◆ What is needed: Give the number of lines below that contain the word "connectivity", and nothing else.
Provided data: Begin
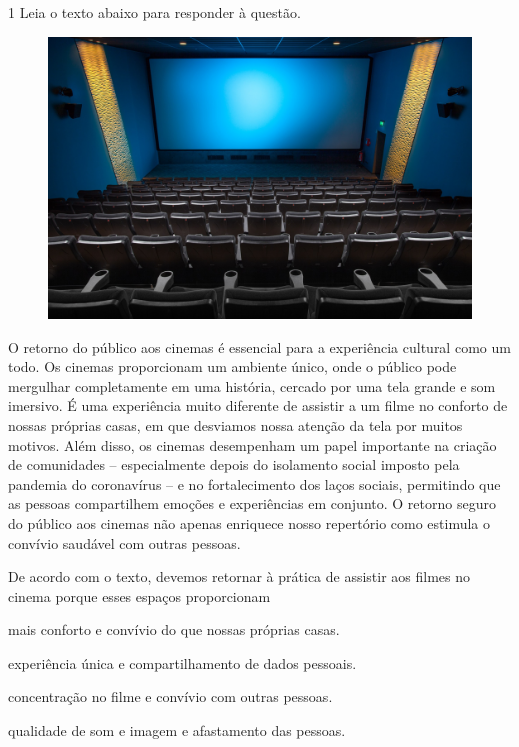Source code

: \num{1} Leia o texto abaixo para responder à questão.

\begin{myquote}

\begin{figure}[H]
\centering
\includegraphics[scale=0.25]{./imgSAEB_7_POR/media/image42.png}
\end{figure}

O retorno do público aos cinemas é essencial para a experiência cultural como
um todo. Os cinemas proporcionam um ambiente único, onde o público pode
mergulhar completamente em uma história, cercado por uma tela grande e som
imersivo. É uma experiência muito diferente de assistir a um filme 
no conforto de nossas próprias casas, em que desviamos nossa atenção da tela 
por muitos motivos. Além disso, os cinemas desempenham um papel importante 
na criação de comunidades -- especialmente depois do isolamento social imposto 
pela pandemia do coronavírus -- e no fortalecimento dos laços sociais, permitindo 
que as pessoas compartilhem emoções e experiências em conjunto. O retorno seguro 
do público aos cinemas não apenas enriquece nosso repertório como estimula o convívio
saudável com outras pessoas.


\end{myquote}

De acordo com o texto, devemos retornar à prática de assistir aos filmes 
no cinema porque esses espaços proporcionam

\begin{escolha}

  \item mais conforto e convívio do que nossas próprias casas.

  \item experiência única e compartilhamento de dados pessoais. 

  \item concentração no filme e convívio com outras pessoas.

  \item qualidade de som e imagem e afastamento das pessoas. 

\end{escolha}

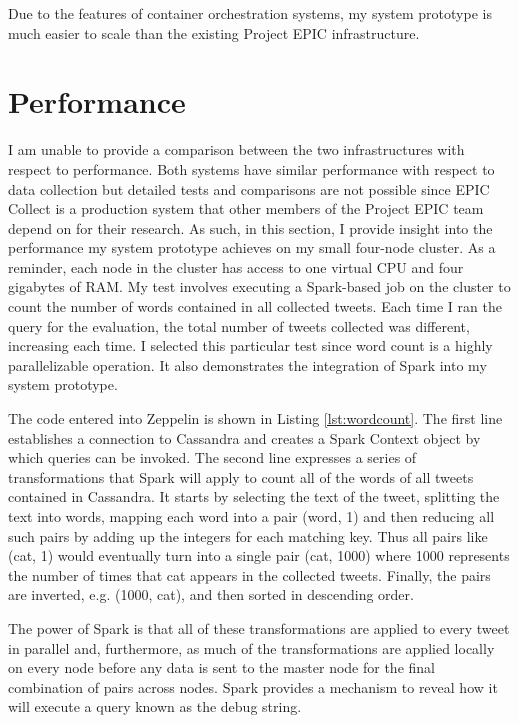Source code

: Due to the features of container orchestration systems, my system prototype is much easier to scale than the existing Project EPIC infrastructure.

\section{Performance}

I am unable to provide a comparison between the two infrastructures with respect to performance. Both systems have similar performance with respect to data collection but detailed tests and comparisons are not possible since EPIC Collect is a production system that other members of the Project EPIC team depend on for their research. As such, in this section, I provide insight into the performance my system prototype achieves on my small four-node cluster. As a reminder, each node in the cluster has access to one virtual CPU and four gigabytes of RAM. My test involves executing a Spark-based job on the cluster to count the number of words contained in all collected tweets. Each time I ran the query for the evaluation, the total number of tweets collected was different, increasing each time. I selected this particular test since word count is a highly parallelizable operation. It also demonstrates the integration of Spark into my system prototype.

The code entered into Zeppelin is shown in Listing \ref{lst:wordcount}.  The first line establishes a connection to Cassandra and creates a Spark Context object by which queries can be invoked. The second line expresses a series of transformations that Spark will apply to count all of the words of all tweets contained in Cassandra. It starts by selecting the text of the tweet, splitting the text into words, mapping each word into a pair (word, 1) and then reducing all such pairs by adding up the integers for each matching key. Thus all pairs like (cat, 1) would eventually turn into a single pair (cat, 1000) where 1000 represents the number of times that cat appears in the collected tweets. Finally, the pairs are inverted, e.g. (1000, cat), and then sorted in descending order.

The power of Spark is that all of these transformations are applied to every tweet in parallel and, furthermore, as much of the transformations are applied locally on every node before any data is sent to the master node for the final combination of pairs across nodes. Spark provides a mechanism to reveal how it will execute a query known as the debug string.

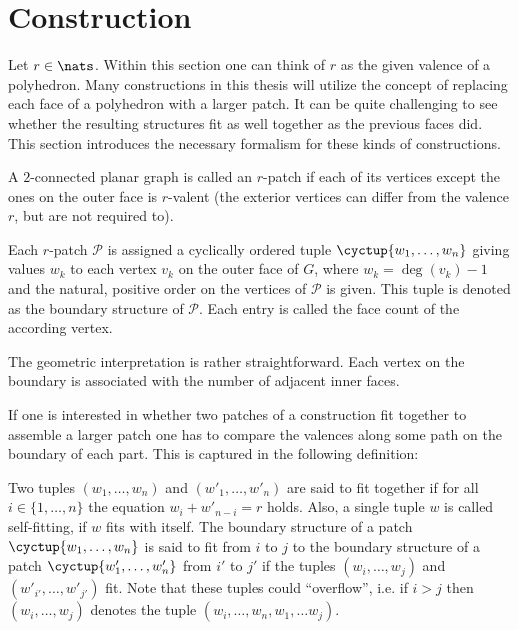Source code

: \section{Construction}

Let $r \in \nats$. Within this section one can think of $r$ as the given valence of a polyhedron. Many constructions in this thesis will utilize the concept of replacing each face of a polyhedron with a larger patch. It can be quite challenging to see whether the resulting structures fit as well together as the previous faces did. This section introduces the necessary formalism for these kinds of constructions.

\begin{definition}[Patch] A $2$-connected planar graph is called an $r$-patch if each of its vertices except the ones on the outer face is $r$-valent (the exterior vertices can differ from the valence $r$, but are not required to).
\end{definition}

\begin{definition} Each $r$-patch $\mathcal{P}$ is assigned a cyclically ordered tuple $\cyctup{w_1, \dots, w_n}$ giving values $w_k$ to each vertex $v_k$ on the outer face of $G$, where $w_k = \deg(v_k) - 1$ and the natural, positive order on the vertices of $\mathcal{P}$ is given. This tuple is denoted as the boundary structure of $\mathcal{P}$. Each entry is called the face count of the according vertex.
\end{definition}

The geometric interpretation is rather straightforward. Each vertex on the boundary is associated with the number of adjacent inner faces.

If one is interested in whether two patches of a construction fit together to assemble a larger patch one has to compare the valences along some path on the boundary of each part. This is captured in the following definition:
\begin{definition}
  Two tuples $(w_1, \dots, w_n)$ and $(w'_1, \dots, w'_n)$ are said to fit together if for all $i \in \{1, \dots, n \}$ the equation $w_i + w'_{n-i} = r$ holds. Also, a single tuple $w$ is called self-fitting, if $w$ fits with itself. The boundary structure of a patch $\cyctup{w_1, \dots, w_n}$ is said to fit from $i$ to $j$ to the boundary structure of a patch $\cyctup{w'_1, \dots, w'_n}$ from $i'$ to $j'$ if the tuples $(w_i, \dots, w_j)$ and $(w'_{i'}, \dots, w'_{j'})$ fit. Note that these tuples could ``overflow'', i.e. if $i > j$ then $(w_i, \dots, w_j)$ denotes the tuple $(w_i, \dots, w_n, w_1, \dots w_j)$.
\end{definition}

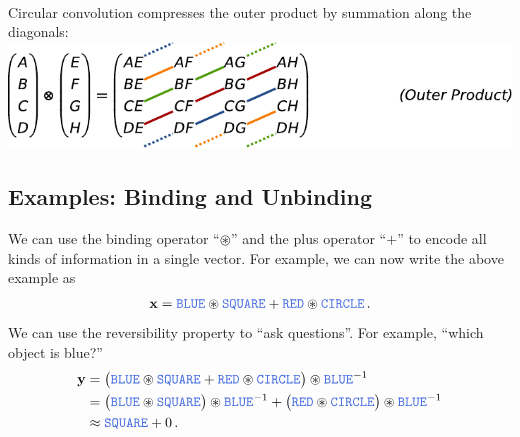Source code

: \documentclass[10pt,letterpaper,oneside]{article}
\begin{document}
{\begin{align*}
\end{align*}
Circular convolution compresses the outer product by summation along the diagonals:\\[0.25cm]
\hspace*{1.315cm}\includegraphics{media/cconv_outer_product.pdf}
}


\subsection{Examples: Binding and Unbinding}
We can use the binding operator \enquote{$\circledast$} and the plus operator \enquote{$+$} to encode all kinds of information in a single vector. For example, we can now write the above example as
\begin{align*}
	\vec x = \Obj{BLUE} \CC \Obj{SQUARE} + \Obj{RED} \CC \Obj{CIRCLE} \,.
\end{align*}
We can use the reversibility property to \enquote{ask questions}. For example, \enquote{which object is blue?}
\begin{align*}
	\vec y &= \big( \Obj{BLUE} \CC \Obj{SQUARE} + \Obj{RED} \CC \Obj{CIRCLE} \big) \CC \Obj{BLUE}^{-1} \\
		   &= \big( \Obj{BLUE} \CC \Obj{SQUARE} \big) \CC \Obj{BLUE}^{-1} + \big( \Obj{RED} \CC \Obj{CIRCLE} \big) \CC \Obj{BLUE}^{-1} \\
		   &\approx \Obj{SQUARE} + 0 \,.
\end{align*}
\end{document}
Provided data: End
Provided data: Begin
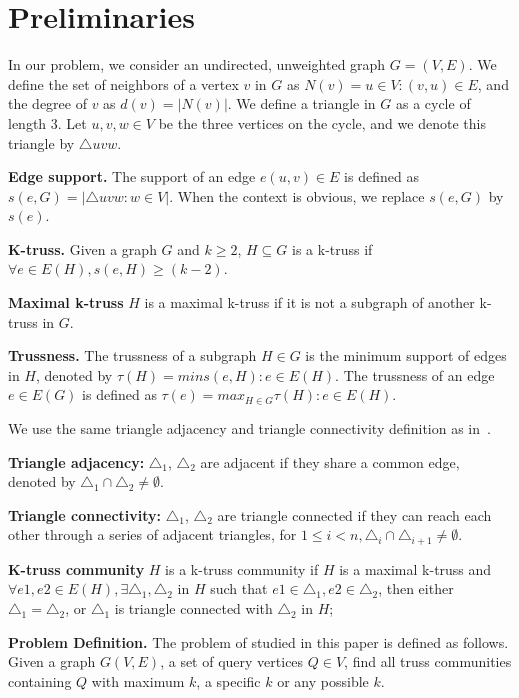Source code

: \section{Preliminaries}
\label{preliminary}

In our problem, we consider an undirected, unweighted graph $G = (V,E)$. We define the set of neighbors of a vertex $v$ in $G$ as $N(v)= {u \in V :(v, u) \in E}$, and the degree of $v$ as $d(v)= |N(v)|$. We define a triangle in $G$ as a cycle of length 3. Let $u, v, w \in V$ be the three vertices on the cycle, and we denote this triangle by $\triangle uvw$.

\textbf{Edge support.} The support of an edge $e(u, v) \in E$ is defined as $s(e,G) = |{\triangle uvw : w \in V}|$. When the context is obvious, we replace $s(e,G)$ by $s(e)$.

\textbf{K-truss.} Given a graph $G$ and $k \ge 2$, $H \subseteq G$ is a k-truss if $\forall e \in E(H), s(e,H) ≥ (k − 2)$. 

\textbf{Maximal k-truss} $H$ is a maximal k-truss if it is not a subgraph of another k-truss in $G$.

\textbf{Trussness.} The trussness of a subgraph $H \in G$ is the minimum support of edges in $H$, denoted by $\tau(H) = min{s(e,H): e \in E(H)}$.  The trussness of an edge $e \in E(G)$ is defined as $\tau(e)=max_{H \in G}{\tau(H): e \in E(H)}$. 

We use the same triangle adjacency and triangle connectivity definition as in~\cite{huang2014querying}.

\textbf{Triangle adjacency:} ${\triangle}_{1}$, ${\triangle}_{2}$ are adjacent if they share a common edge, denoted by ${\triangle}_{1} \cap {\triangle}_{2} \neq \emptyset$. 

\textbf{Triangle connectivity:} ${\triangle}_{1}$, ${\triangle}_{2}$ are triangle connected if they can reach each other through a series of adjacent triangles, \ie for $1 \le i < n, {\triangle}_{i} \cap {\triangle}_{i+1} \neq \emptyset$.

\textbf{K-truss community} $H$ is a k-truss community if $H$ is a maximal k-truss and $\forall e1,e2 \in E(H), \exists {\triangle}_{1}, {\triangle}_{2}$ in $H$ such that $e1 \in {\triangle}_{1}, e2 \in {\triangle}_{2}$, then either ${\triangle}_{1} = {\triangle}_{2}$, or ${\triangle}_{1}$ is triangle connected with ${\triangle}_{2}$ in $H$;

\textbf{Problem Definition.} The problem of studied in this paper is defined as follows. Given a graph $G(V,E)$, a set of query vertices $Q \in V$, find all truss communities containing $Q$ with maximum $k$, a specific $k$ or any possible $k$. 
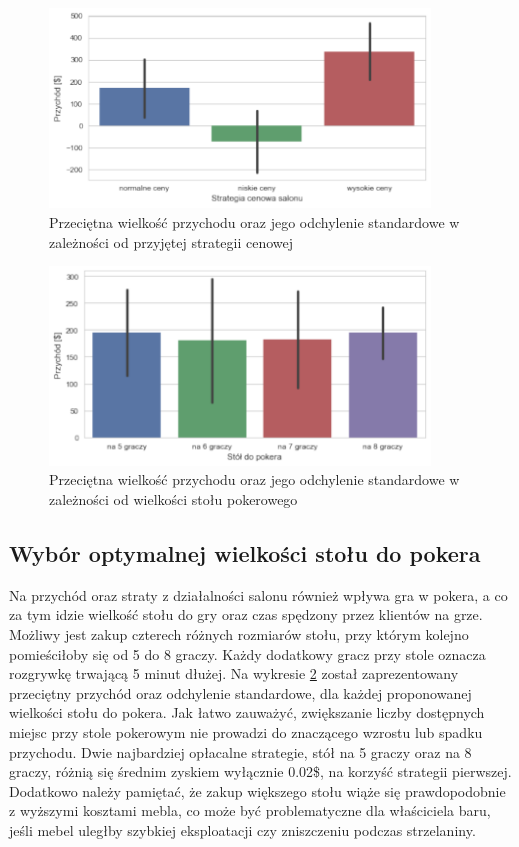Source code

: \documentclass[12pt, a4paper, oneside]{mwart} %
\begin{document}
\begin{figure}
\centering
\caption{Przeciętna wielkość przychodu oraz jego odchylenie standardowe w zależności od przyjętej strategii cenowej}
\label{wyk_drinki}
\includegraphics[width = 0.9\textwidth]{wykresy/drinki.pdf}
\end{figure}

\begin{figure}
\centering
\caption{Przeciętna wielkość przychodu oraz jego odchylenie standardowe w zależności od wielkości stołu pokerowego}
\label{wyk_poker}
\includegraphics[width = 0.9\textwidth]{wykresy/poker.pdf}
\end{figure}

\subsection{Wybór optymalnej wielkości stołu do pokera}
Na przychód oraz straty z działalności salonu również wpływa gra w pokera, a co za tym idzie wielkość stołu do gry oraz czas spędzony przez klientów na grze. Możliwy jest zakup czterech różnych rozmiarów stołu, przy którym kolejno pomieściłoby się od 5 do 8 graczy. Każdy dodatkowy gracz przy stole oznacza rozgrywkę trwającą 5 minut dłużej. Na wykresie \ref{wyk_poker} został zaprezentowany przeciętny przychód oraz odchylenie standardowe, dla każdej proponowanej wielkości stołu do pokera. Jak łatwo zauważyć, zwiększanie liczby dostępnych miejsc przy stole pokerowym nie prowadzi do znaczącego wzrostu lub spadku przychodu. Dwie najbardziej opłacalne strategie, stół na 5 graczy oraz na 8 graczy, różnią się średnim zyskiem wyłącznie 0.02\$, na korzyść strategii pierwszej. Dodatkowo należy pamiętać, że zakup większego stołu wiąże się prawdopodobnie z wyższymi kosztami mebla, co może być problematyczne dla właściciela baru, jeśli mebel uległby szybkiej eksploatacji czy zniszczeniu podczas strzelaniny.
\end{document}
Provided data: End
◆ Answer area: 2